Sulla medesima lunghezza d’onda è anche il quotidiano polacco Rczespospolita se la prende con i scioperanti : “La gente vuole lavorare il meno possibile e guadagnare il più possibile, preferibilmente per lo stato, e al tempo stesso pretende che lo stato si occupi delle sue spese, dal dentista alla scuola dei figli. ‘Beh, i soldi sono finiti? Prendiamoli ai banchieri, ai manager delle grandi aziende! E il deficit di bilancio? Esistono davvero?’ I protagonisti del mondo del lavoro hanno rivolto ai dirigenti europei un messaggio inequivocabile: c’è ancora tempo per smettere di farci stringere la cinghia”.
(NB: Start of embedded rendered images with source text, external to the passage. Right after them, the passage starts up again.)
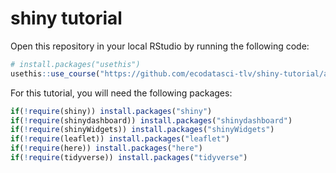 # shiny tutorial

Open this repository in your local RStudio by running the following code:

```r
# install.packages("usethis")
usethis::use_course("https://github.com/ecodatasci-tlv/shiny-tutorial/archive/master.zip")
```

For this tutorial, you will need the following packages:

```r
if(!require(shiny)) install.packages("shiny")
if(!require(shinydashboard)) install.packages("shinydashboard")
if(!require(shinyWidgets)) install.packages("shinyWidgets")
if(!require(leaflet)) install.packages("leaflet")
if(!require(here)) install.packages("here")
if(!require(tidyverse)) install.packages("tidyverse")
```
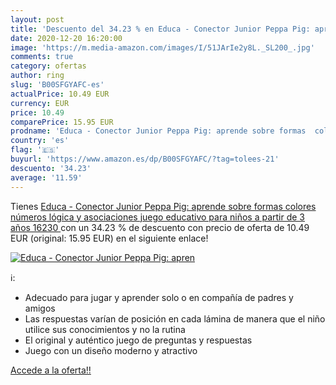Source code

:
 ```yaml
---
layout: post
title: 'Descuento del 34.23 % en Educa - Conector Junior Peppa Pig: apren'
date: 2020-12-20 16:20:00
image: 'https://m.media-amazon.com/images/I/51JArIe2y8L._SL200_.jpg'
comments: true
category: ofertas
author: ring
slug: 'B00SFGYAFC-es'
actualPrice: 10.49 EUR
currency: EUR
price: 10.49
comparePrice: 15.95 EUR
prodname: 'Educa - Conector Junior Peppa Pig: aprende sobre formas  colores  números  lógica y asociaciones  juego educativo para niños  a partir de 3 años  16230 '
country: 'es'
flag: '🇪🇸'
buyurl: 'https://www.amazon.es/dp/B00SFGYAFC/?tag=tolees-21'
descuento: '34.23'
average: '11.59'
---
```


Tienes [Educa - Conector Junior Peppa Pig: aprende sobre formas  colores  números  lógica y asociaciones  juego educativo para niños  a partir de 3 años  16230 ](https://www.amazon.es/dp/B00SFGYAFC/?tag=tolees-21) con un 34.23 % de descuento con precio de oferta de 10.49 EUR (original: 15.95 EUR) en el siguiente enlace!

[![Educa - Conector Junior Peppa Pig: apren](https://m.media-amazon.com/images/I/51JArIe2y8L._SL200_.jpg)](https://www.amazon.es/dp/B00SFGYAFC/?tag=tolees-21)

ℹ️:

- Adecuado para jugar y aprender solo o en compañía de padres y amigos
- Las respuestas varían de posición en cada lámina de manera que el niño utilice sus conocimientos y no la rutina
- El original y auténtico juego de preguntas y respuestas
- Juego con un diseño moderno y atractivo

[Accede a la oferta!!](https://www.amazon.es/dp/B00SFGYAFC/?tag=tolees-21)
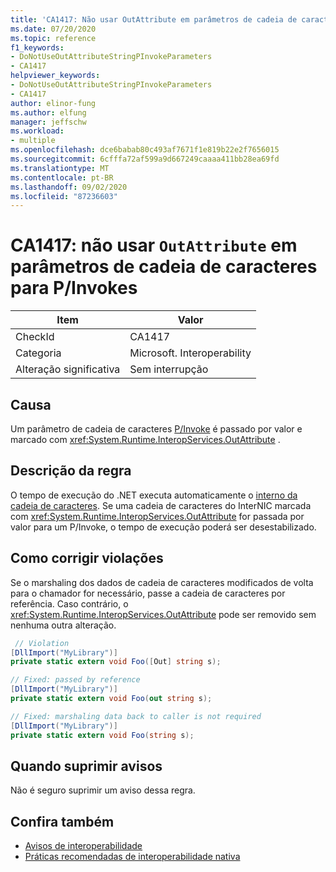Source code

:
 ```yaml
---
title: 'CA1417: Não usar OutAttribute em parâmetros de cadeia de caracteres para P/Invokes'
ms.date: 07/20/2020
ms.topic: reference
f1_keywords:
- DoNotUseOutAttributeStringPInvokeParameters
- CA1417
helpviewer_keywords:
- DoNotUseOutAttributeStringPInvokeParameters
- CA1417
author: elinor-fung
ms.author: elfung
manager: jeffschw
ms.workload:
- multiple
ms.openlocfilehash: dce6babab80c493af7671f1e819b22e2f7656015
ms.sourcegitcommit: 6cfffa72af599a9d667249caaaa411bb28ea69fd
ms.translationtype: MT
ms.contentlocale: pt-BR
ms.lasthandoff: 09/02/2020
ms.locfileid: "87236603"
---
```

# <a name="ca1417-do-not-use-outattribute-on-string-parameters-for-pinvokes"></a>CA1417: não usar `OutAttribute` em parâmetros de cadeia de caracteres para P/Invokes

|Item|Valor|
|-|-|
|CheckId|CA1417|
|Categoria|Microsoft. Interoperability|
|Alteração significativa|Sem interrupção|

## <a name="cause"></a>Causa

Um parâmetro de cadeia de caracteres [P/Invoke](/dotnet/standard/native-interop/pinvoke) é passado por valor e marcado com <xref:System.Runtime.InteropServices.OutAttribute> .

## <a name="rule-description"></a>Descrição da regra

O tempo de execução do .NET executa automaticamente o [interno da cadeia de caracteres](/dotnet/api/system.string.intern#remarks). Se uma cadeia de caracteres do InterNIC marcada com <xref:System.Runtime.InteropServices.OutAttribute> for passada por valor para um P/Invoke, o tempo de execução poderá ser desestabilizado.

## <a name="how-to-fix-violations"></a>Como corrigir violações

Se o marshaling dos dados de cadeia de caracteres modificados de volta para o chamador for necessário, passe a cadeia de caracteres por referência. Caso contrário, o <xref:System.Runtime.InteropServices.OutAttribute> pode ser removido sem nenhuma outra alteração.

```csharp
 // Violation
[DllImport("MyLibrary")]
private static extern void Foo([Out] string s);

// Fixed: passed by reference
[DllImport("MyLibrary")]
private static extern void Foo(out string s);

// Fixed: marshaling data back to caller is not required
[DllImport("MyLibrary")]
private static extern void Foo(string s);
```

## <a name="when-to-suppress-warnings"></a>Quando suprimir avisos

Não é seguro suprimir um aviso dessa regra.

## <a name="see-also"></a>Confira também

- [Avisos de interoperabilidade](interoperability-warnings.md)
- [Práticas recomendadas de interoperabilidade nativa](/dotnet/standard/native-interop/best-practices)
“I prossimi trent’anni potrebbero passare alla storia come ‘I trent’anni sventurati’” conclude , scrive Le Soir, secondo il quale “da questo punto di vista l’Europa si è impegnata sulla via dell’austerità. Ma in che cosa può sperare l’europeo medio, al quale si dice che la sua pensione sarà livellata, e che le cure mediche gli costeranno di più? In cosa può sperare l’europeo medio al quale si dice anche che affinché le aziende possano essere competitive e offrire un rendimento sufficiente ad attrarre gli investitori dovrà lavorare sempre di più per guadagnare sempre di meno? (…) All’europeo medio non resta altro da fare che scendere in piazza a manifestare. Ed è questo che hanno fatto mercoledì a Bruxelles centomila persone”. (traduzione di Anna Bissanti)
Spagna
Sciopero semi-generale
“Lo sciopero non è stato generale”, titola La Vanguardia che, come il resto della stampa spagnola all’indomani delle agitazioni che hanno paralizzato in parte il paese, sottolinea l’impatto limitato che hanno avuto le manifestazioni. “I sindacati non sono riusciti a mobilitare il settore dei servizi, né a paralizzare la città” scrive ancora, aggiungendo che al contrario nelle fabbriche hanno avuto migliori risultati da questo punto di vista. Secondo loro, quasi il 70% degli operai ha aderito allo sciopero, mentre “il governo si è rifiutato di entrare nel merito delle cifre”. “Questo è il primo sciopero attuato in un clima di crisi, il primo contro il governo di José Luis Rodríguez Zapatero”, abitualmente vicino ai sindacati. Il quotidiano spagnolo conclude dicendo che “malgrado la partecipazione disuguale allo sciopero, i sindacati hanno risposto alle riforme e ai tagli ai budget che infieriscono in particolare sui più poveri, e alle misure che svalutano i diritti dei lavoratori”.